The reason the Supreme Court should have upheld Muthiah's objection is not because Srinivasan's double role as administrator and franchisee had caused the BCCI any harm at the time but precisely to ensure that it didn't harm the BCCI in the future. The risk of wrongdoing, the fact that conflicting interests can potentially corrupt motivation, should have been reason enough to force Srinivasan to choose between being a franchisee or a board official. The split verdict saw the case referred to a larger bench and in the interim Srinivasan rose to become president of the board. The rest is history.
The tendency to dismiss conflict-of-interest charges while indignantly waving the standard of personal integrity is epidemic in Indian cricket. Thus Kris Srikkanth saw no difficulty in simultaneously being the chief selector of the national team and the brand ambassador of Chennai Super Kings; Anil Kumble was
comfortable with being the chairman of the National Cricket Academy, the president of the KSCA
and the director of a player-management company; and MS Dhoni, India's captain in all three formats of the game, was briefly a
shareholder in a player-management firm called Rhiti Sports that counted RP Singh and Suresh Raina amongst its clients.
These are intelligent, successful men who seem to view the conflict-of-interest caution as an allegation of corruption, when it is, in fact, a principle intended to safeguard their reputation and integrity. This isn't surprising: people take their cues from the men at the top and the BCCI's president isn't just the supremo of Indian cricket and the owner of Chennai Super Kings, he is about to become the chairman of the ICC. If Srinivasan's colossal conflict of interest could be retrospectively legitimised and glossed over by the BCCI without swift corrective action by the courts, why should anyone involved in Indian cricket declare a pecuniary interest for the sake of transparency, or recuse himself from situations that create a conflict of interest?
Now that the Supreme Court, spurred on by the Justice Mudgal report, has brusquely declared that Srinivasan's presidency can't be reconciled with a fair investigation of the CSK scandal, the scandal begins to seem like a cautionary tale. Instead of talking about the potential for wrongdoing created by Srinivasan's conflict of interest and trying to forestall it, the courts and the police are now dealing with allegations of actual wrongdoing. The amendment that gelded the conflict-of-interest clause by exempting the IPL was the original sin: it led directly to Srinivasan's fall and it is responsible for the collateral damage to cricket's credibility.

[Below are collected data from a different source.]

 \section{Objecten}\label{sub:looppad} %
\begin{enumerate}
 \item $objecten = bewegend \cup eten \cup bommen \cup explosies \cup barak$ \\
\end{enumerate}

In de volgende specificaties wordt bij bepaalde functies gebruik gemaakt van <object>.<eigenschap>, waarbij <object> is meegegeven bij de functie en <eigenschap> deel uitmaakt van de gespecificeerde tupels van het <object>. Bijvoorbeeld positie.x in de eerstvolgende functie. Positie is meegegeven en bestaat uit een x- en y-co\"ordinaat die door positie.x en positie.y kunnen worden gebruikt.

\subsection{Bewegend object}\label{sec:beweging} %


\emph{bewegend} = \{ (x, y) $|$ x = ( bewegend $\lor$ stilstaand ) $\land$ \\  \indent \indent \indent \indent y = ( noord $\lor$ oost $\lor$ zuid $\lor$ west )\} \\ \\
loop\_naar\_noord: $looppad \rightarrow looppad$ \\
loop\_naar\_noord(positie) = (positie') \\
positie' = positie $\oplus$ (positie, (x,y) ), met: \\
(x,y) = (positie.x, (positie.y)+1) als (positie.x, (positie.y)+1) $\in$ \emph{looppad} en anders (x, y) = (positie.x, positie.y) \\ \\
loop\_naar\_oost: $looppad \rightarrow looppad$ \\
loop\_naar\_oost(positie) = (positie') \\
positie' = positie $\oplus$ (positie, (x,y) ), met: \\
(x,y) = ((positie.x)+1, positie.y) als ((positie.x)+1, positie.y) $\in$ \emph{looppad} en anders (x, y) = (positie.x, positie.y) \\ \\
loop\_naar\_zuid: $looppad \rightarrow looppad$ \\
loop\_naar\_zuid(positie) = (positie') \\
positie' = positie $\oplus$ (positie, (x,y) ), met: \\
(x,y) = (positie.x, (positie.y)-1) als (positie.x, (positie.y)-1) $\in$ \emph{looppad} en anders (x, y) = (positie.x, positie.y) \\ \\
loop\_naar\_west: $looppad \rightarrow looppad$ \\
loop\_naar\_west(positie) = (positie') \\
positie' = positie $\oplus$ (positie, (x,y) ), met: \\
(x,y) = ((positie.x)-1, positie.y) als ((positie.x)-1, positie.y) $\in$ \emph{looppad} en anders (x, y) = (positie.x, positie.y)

Will the example of the apex court encourage Indian cricket's many publicists to press for a reinstatement of the original clause? Will it help them speak truth to power? I wouldn't hold my breath. Lalit Modi's downfall didn't reform the BCCI: its publicists and clients switched their loyalties to Srinivasan without missing a beat. Conflicts of interest can be fixed; servility is a permanent condition.